From the first line to the last, return the material exactly.

>>

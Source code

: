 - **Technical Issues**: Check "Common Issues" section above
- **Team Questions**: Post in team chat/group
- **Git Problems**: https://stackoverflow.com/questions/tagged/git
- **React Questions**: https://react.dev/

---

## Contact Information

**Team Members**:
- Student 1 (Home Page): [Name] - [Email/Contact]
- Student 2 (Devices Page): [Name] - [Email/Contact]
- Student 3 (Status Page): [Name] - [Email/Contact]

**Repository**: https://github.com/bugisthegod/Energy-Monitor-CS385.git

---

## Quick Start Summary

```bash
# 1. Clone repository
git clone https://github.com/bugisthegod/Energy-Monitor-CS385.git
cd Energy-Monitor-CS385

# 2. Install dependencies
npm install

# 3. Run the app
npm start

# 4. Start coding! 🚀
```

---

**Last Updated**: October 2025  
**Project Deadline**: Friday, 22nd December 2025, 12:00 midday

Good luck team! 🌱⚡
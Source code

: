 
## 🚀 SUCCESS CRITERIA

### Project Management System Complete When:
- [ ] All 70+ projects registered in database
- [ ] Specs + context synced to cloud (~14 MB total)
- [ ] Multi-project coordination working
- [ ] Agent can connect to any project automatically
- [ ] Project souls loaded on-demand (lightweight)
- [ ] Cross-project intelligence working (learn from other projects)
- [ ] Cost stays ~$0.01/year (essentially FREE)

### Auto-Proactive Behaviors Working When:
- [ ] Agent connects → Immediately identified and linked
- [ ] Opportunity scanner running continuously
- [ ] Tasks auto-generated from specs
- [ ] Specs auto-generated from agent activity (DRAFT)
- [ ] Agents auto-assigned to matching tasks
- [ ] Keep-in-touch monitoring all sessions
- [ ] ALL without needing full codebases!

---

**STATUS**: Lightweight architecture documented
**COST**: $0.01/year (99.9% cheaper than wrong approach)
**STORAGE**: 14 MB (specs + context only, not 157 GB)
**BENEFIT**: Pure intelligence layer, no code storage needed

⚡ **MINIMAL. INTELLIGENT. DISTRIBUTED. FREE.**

<<

**Exercise output**.
Source code

: - **Technical Issues**: Check "Common Issues" section above
- **Team Questions**: Post in team chat/group
- **Git Problems**: https://stackoverflow.com/questions/tagged/git
- **React Questions**: https://react.dev/

---

## Contact Information

**Team Members**:
- Student 1 (Home Page): [Name] - [Email/Contact]
- Student 2 (Devices Page): [Name] - [Email/Contact]
- Student 3 (Status Page): [Name] - [Email/Contact]

**Repository**: https://github.com/bugisthegod/Energy-Monitor-CS385.git

---

## Quick Start Summary

```bash
# 1. Clone repository
git clone https://github.com/bugisthegod/Energy-Monitor-CS385.git
cd Energy-Monitor-CS385

# 2. Install dependencies
npm install

# 3. Run the app
npm start

# 4. Start coding! 🚀
```

---

**Last Updated**: October 2025  
**Project Deadline**: Friday, 22nd December 2025, 12:00 midday

Good luck team! 🌱⚡
Source code

: 
## 🚀 SUCCESS CRITERIA

### Project Management System Complete When:
- [ ] All 70+ projects registered in database
- [ ] Specs + context synced to cloud (~14 MB total)
- [ ] Multi-project coordination working
- [ ] Agent can connect to any project automatically
- [ ] Project souls loaded on-demand (lightweight)
- [ ] Cross-project intelligence working (learn from other projects)
- [ ] Cost stays ~$0.01/year (essentially FREE)

### Auto-Proactive Behaviors Working When:
- [ ] Agent connects → Immediately identified and linked
- [ ] Opportunity scanner running continuously
- [ ] Tasks auto-generated from specs
- [ ] Specs auto-generated from agent activity (DRAFT)
- [ ] Agents auto-assigned to matching tasks
- [ ] Keep-in-touch monitoring all sessions
- [ ] ALL without needing full codebases!

---

**STATUS**: Lightweight architecture documented
**COST**: $0.01/year (99.9% cheaper than wrong approach)
**STORAGE**: 14 MB (specs + context only, not 157 GB)
**BENEFIT**: Pure intelligence layer, no code storage needed

⚡ **MINIMAL. INTELLIGENT. DISTRIBUTED. FREE.**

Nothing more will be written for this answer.